けど袋から取り出されたものは、さらに白い薄い紙袋にはいってて。
どうみても、電池じゃなくて。
微かに、まだ湯気が上がっていた。
「おら」
「おわぁ! 肉まんだあぁあ――!!」
「一人で留守番できた褒美」
「うわー、ありがとー! わーい、おいしそーー!!」
「…の、つもりで買ってきてやったのによぉ。オメーときたら、留守番もろくにできねえし!」
「え、ええっ! ちょちょっと、取らないでよ! で、できたよ、できてるじゃん! 泥棒にも入られてないし! 火事にもなってないし!!」
「あったりめーだ、なってたまるか!!」
「だーから、意地悪しないで頂戴ってば!」
「だーめだ。オレさまが一人で食ってやる!」
「ええっ! ねえ、蛮ちゃーん! ああっ、オレの肉まーん! あ、ちょっと、ねえ! ズルイよお。オレにも食べさせてよ!」
「やらねぇ」
「んあ〜〜 ヒドイ〜〜!」
「ヘッ。バーカ!」
「よーし、こうなったら腕づくでも!」
「おう、取れるもんなら取ってみろ!」
「言ったなあ〜! よぉーし、奪還屋天野銀次の、食い意地の張りっぷりを見せつけてあげちゃうかんね――!!」
「威張れねえっての! んなこと」
こうして。
蛮ちゃんとオレに奪い合われた可哀想な肉まんくんは、オレたちの口に入るころには、もう本当に見る影もなく、見事にへしゃげてたけど。

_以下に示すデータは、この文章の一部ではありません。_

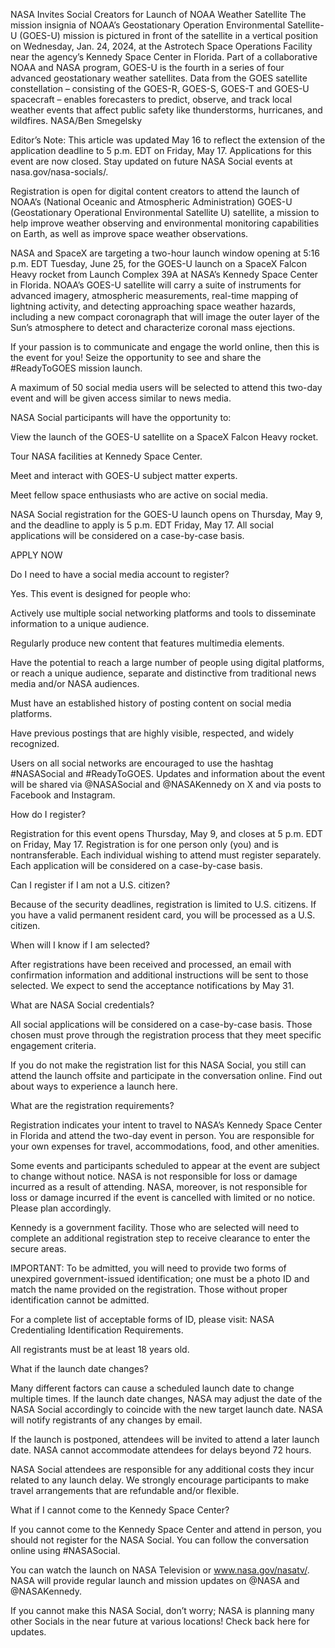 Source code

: NASA Invites Social Creators for Launch of NOAA Weather Satellite 
 The mission insignia of NOAA’s Geostationary Operation Environmental Satellite-U (GOES-U) mission is pictured in front of the satellite in a vertical position on Wednesday, Jan. 24, 2024, at the Astrotech Space Operations Facility near the agency’s Kennedy Space Center in Florida. Part of a collaborative NOAA and NASA program, GOES-U is the fourth in a series of four advanced geostationary weather satellites. Data from the GOES satellite constellation – consisting of the GOES-R, GOES-S, GOES-T and GOES-U spacecraft – enables forecasters to predict, observe, and track local weather events that affect public safety like thunderstorms, hurricanes, and wildfires. NASA/Ben Smegelsky

Editor’s Note: This article was updated May 16 to reflect the extension of the application deadline to 5 p.m. EDT on Friday, May 17. Applications for this event are now closed. Stay updated on future NASA Social events at nasa.gov/nasa-socials/.

Registration is open for digital content creators to attend the launch of NOAA’s (National Oceanic and Atmospheric Administration) GOES-U (Geostationary Operational Environmental Satellite U) satellite, a mission to help improve weather observing and environmental monitoring capabilities on Earth, as well as improve space weather observations.

NASA and SpaceX are targeting a two-hour launch window opening at 5:16 p.m. EDT Tuesday, June 25, for the GOES-U launch on a SpaceX Falcon Heavy rocket from Launch Complex 39A at NASA’s Kennedy Space Center in Florida. NOAA’s GOES-U satellite will carry a suite of instruments for advanced imagery, atmospheric measurements, real-time mapping of lightning activity, and detecting approaching space weather hazards, including a new compact coronagraph that will image the outer layer of the Sun’s atmosphere to detect and characterize coronal mass ejections.

If your passion is to communicate and engage the world online, then this is the event for you! Seize the opportunity to see and share the #ReadyToGOES mission launch.

A maximum of 50 social media users will be selected to attend this two-day event and will be given access similar to news media.

NASA Social participants will have the opportunity to:

View the launch of the GOES-U satellite on a SpaceX Falcon Heavy rocket.

Tour NASA facilities at Kennedy Space Center.

Meet and interact with GOES-U subject matter experts.

Meet fellow space enthusiasts who are active on social media.

NASA Social registration for the GOES-U launch opens on Thursday, May 9, and the deadline to apply is 5 p.m. EDT Friday, May 17. All social applications will be considered on a case-by-case basis.

APPLY NOW

Do I need to have a social media account to register?

Yes. This event is designed for people who:

Actively use multiple social networking platforms and tools to disseminate information to a unique audience.

Regularly produce new content that features multimedia elements.

Have the potential to reach a large number of people using digital platforms, or reach a unique audience, separate and distinctive from traditional news media and/or NASA audiences.

Must have an established history of posting content on social media platforms.

Have previous postings that are highly visible, respected, and widely recognized.

Users on all social networks are encouraged to use the hashtag #NASASocial and #ReadyToGOES. Updates and information about the event will be shared via @NASASocial and @NASAKennedy on X and via posts to Facebook and Instagram.

How do I register?

Registration for this event opens Thursday, May 9, and closes at 5 p.m. EDT on Friday, May 17. Registration is for one person only (you) and is nontransferable. Each individual wishing to attend must register separately. Each application will be considered on a case-by-case basis.

Can I register if I am not a U.S. citizen?

Because of the security deadlines, registration is limited to U.S. citizens. If you have a valid permanent resident card, you will be processed as a U.S. citizen.

When will I know if I am selected?

After registrations have been received and processed, an email with confirmation information and additional instructions will be sent to those selected. We expect to send the acceptance notifications by May 31.

What are NASA Social credentials?

All social applications will be considered on a case-by-case basis. Those chosen must prove through the registration process that they meet specific engagement criteria.

If you do not make the registration list for this NASA Social, you still can attend the launch offsite and participate in the conversation online. Find out about ways to experience a launch here.

What are the registration requirements?

Registration indicates your intent to travel to NASA’s Kennedy Space Center in Florida and attend the two-day event in person. You are responsible for your own expenses for travel, accommodations, food, and other amenities.

Some events and participants scheduled to appear at the event are subject to change without notice. NASA is not responsible for loss or damage incurred as a result of attending. NASA, moreover, is not responsible for loss or damage incurred if the event is cancelled with limited or no notice. Please plan accordingly.

Kennedy is a government facility. Those who are selected will need to complete an additional registration step to receive clearance to enter the secure areas.

IMPORTANT: To be admitted, you will need to provide two forms of unexpired government-issued identification; one must be a photo ID and match the name provided on the registration. Those without proper identification cannot be admitted.

For a complete list of acceptable forms of ID, please visit: NASA Credentialing Identification Requirements.

All registrants must be at least 18 years old.

What if the launch date changes?

Many different factors can cause a scheduled launch date to change multiple times. If the launch date changes, NASA may adjust the date of the NASA Social accordingly to coincide with the new target launch date. NASA will notify registrants of any changes by email.

If the launch is postponed, attendees will be invited to attend a later launch date. NASA cannot accommodate attendees for delays beyond 72 hours.

NASA Social attendees are responsible for any additional costs they incur related to any launch delay. We strongly encourage participants to make travel arrangements that are refundable and/or flexible.

What if I cannot come to the Kennedy Space Center?

If you cannot come to the Kennedy Space Center and attend in person, you should not register for the NASA Social. You can follow the conversation online using #NASASocial.

You can watch the launch on NASA Television or www.nasa.gov/nasatv/. NASA will provide regular launch and mission updates on @NASA and @NASAKennedy.

If you cannot make this NASA Social, don’t worry; NASA is planning many other Socials in the near future at various locations! Check back here for updates.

それでも最後には、仲良く半分こしたそれ(最初からそうしてくれたらいいのにー)は、何だか今まで食べたどんな肉まんよりも、ずっとずっと美味しかった。
蛮ちゃんの手の中で、ほかほかにあったまって、
ちょっと煙の匂いもしたけれど。
一口パクついた途端、ちょっと涙の味もしたけれど。
心の奥まで、すっかりあったまった。
外は、さっきよりもさらにひどい嵐になっていたけれど。
もう雨音も雷鳴も窓をたたく風の音も、オレの耳には入ってこなかった。
――で、翌朝は、快晴。
台風一過だなって、蛮ちゃんがベランダから空を見上げてそう言った。
ふうん。
台風一家ねぇ。
台風一家って、いったいどうゆう家族構成になってるんだろう。
――と、そんなことを考えながら、
オレは、秋晴れの青空の下。
洗濯したばかりの蛮ちゃんのシャツを、
ベランダの物干しのハンガーに引っかけ、
パンパンと音をたてて、その皺を伸ばした。
うーん。今日はいいお天気!
あとでお布団も干しちゃおうー。
オレは、青空を掴むように両手を天にむけると。
ぐぐぐ〜〜っと気持ちよく、思いきり伸び上がった。